Enter Justin Mote.  In his sermon series on the book of Daniel he connected this passage to the book of Isaiah where God says to Isaiah (rephrase) “my people are going to be sent into exile because they have disobeyed the law and the consequences of that is to be exiled out of the land.  It will not be a time of rejoicing but a time of fasting and despair and sadness for God’s people."  So what do Daniel and his faithful friends do when they reach the King’s palace and they are among feasting and celebration of the King’s power and dominion over the people?  They fast (a bread and water kind of fast).  They fast because they believe the words of God to Isaiah.  Here they are in exile as promised to Isaiah.  It’s not a time to be celebrating and eating the King’s rich food; it’s a time to be sad and mourning for the people of Israel and the terrible thing that has happened to them.

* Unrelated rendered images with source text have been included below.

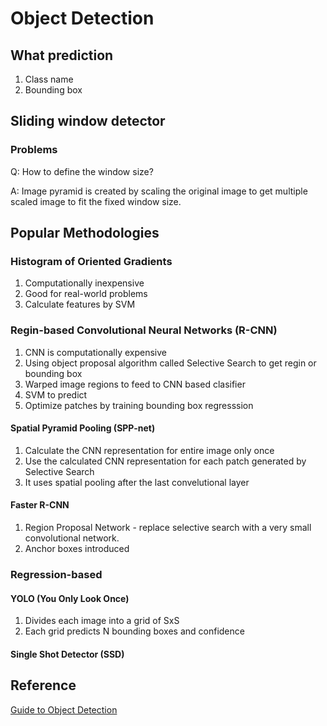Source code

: # Object Detection

## What prediction 

1. Class name
2. Bounding box 

## Sliding window detector

### Problems

Q: How to define the window size?

A: Image pyramid is created by scaling the original image to get multiple scaled image to fit the fixed window size.

## Popular Methodologies

### Histogram of Oriented Gradients

1. Computationally inexpensive 
2. Good for real-world problems
3. Calculate features by SVM

### Regin-based Convolutional Neural Networks (R-CNN)

1. CNN is computationally expensive 
2. Using object proposal algorithm called Selective Search to get regin or bounding box
3. Warped image regions to feed to CNN based clasifier
4. SVM to predict
5. Optimize patches by training bounding box regresssion

#### Spatial Pyramid Pooling (SPP-net)

1. Calculate the CNN representation for entire image only once
2. Use the calculated CNN representation for each patch generated by Selective Search
3. It uses spatial pooling after the last convelutional layer

#### Faster R-CNN

1. Region Proposal Network - replace selective search with a very small convolutional network.
2. Anchor boxes introduced 

### Regression-based 

#### YOLO (You Only Look Once)

1. Divides each image into a grid of SxS 
2. Each grid predicts N bounding boxes and confidence

#### Single Shot Detector (SSD)


## Reference

[Guide to Object Detection](https://cv-tricks.com/object-detection/faster-r-cnn-yolo-ssd/)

But even though God’s people are cast out of their land and are living under the power of others God has not forgotten them.  The second half of the book of Daniel is full of God’s promises to Daniel.  The same promises God made to Daniel’s ancestors – Abraham, Isaac and Jacob; the promise that Abraham’s Offspring is coming; the Anointed One who will rescue his people and bless the nations.  That’s all Daniel has to cling to in his time of exile; he never goes back to the Promised Land but his hopes and dreams are in God’s Anointed One.

Listening to Justin Mote it struck me just how relevant the book of Daniel is for Western Christianity.  Look around you and we are feasting our selves to death.  We are dying of obesity for crying out loud!  It’s easy for me as a Christian to get sucked into that way of thinking; to forget that this world is not the be all and end all of my existence; to forget that for most of the church today it is not a time of feasting and living it up but rather a time of persecution and sadness (like God’s people in Babylon).  To know that as I write this I should know better but in literally five minutes I will be planning my next shoe purchase or dream holiday.  And so I stand condemned as the worst of all first world sinners.
When I do spare a thought or two to think about the persecuted church and the poor and the exploited I am convicted that it is not a time for feasting and celebration, but a time of fasting and crying out to God to rescue his people from persecution and from our own sin and the sin of others.  But this repentance alone will not save me from despair.  I need to also remember as Daniel remembered that my Saviour has come! “I have said these things to you,that in me you may have peace. In the world you will have tribulation. But take heart; I have overcome the world.” The Anointed One did rescue me and rescue you and we can look forward to the Promised Land to come which he has given us on the other side of the grave and in the meantime we can talk to him about our troubles [pray].  Come Lord Jesus.